Re: [WIP Patch v2 04/14] KVM: x86: Add KVM_CAP_X86_MEMORY_FAULT_EXIT and associated kvm_run field

[Date Prev][Date Next][Thread Prev][Thread Next][Date Index][Thread Index]

 



On Tue, Mar 21, 2023, Anish Moorthy wrote:
> On Tue, Mar 21, 2023 at 8:21 AM Sean Christopherson <seanjc@xxxxxxxxxx> wrote:
> >
> > On Mon, Mar 20, 2023, Anish Moorthy wrote:
> > > On Mon, Mar 20, 2023 at 8:53 AM Sean Christopherson <seanjc@xxxxxxxxxx> wrote:
> > > > Filling kvm_run::memory_fault but not exiting to userspace is ok because userspace
> > > > never sees the data, i.e. userspace is completely unaware.  This behavior is not
> > > > ideal from a KVM perspective as allowing KVM to fill the kvm_run union without
> > > > exiting to userspace can lead to other bugs, e.g. effective corruption of the
> > > > kvm_run union, but at least from a uABI perspective, the behavior is acceptable.
> > >
> > > Actually, I don't think the idea of filling in kvm_run.memory_fault
> > > for -EFAULTs which don't make it to userspace works at all.

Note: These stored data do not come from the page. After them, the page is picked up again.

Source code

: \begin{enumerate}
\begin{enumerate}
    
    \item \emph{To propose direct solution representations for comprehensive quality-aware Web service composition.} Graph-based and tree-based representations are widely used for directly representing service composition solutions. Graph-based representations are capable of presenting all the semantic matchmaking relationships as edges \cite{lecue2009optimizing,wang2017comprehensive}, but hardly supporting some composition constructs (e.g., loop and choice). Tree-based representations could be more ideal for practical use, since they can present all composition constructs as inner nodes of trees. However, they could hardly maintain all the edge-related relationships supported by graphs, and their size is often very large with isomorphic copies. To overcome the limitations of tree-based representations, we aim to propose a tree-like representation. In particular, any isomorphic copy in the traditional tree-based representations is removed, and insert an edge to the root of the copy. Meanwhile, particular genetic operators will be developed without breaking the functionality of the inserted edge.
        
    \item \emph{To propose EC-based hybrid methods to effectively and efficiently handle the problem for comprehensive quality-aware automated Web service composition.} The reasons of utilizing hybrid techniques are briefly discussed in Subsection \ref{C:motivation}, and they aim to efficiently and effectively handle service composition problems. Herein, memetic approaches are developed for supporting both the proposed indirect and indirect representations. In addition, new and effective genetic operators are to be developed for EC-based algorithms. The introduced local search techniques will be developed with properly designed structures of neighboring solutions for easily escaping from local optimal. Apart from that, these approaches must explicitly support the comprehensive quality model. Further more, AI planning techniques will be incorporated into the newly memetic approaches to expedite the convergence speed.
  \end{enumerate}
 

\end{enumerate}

Consider
> > > the direct_map function, which bubbles its -EFAULT to
> > > kvm_mmu_do_page_fault. kvm_mmu_do_page_fault is called from both
> > > kvm_arch_async_page_ready (which ignores the return value), and by
> > > kvm_mmu_page_fault (where the return value does make it to userspace).
> > > Populating kvm_run.memory_fault anywhere in or under
> > > kvm_mmu_do_page_fault seems an immediate no-go, because a wayward
> > > kvm_arch_async_page_ready could (presumably) overwrite/corrupt an
> > > already-set kvm_run.memory_fault / other kvm_run field.
> >
> > This particular case is a non-issue.  kvm_check_async_pf_completion() is called
> > only when the current task has control of the vCPU, i.e. is the current "running"
> > vCPU.  That's not a coincidence either, invoking kvm_mmu_do_page_fault() without
> > having control of the vCPU would be fraught with races, e.g. the entire KVM MMU
> > context would be unstable.
> >
> > That will hold true for all cases.  Using a vCPU that is not loaded (not the
> > current "running" vCPU in KVM's misleading terminology) to access guest memory is
> > simply not safe, as the vCPU state is non-deterministic.  There are paths where
> > KVM accesses, and even modifies, vCPU state asynchronously, e.g. for IRQ delivery
> > and making requests, but those are very controlled flows with dedicated machinery
> > to make them SMP safe.
> >
> > That said, I agree that there's a risk that KVM could clobber vcpu->run_run by
> > hitting an -EFAULT without the vCPU loaded, but that's a solvable problem, e.g.
> > the helper to fill KVM_EXIT_MEMORY_FAULT could be hardened to yell if called
> > without the target vCPU being loaded:
> >
> >         int kvm_handle_efault(struct kvm_vcpu *vcpu, ...)
> >         {
> >                 preempt_disable();
> >                 if (WARN_ON_ONCE(vcpu != __this_cpu_read(kvm_running_vcpu)))
> >                         goto out;
> >
> >                 vcpu->run->exit_reason = KVM_EXIT_MEMORY_FAULT;
> >                 ...
> >         out:
> >                 preempt_enable();
> >                 return -EFAULT;
> >         }
> >
> > FWIW, I completely agree that filling KVM_EXIT_MEMORY_FAULT without guaranteeing
> > that KVM "immediately" exits to userspace isn't ideal, but given the amount of
> > historical code that we need to deal with, it seems like the lesser of all evils.
> > Unless I'm misunderstanding the use cases, unnecessarily filling kvm_run is a far
> > better failure mode than KVM not filling kvm_run when it should, i.e. false
> > positives are ok, false negatives are fatal.
> 
> Don't you have this in reverse?

No, I don't think so.

> False negatives will just result in userspace not having useful extra
> information for the -EFAULT it receives from KVM_RUN, in which case userspace
> can do what you mentioned all VMMs do today and just terminate the VM.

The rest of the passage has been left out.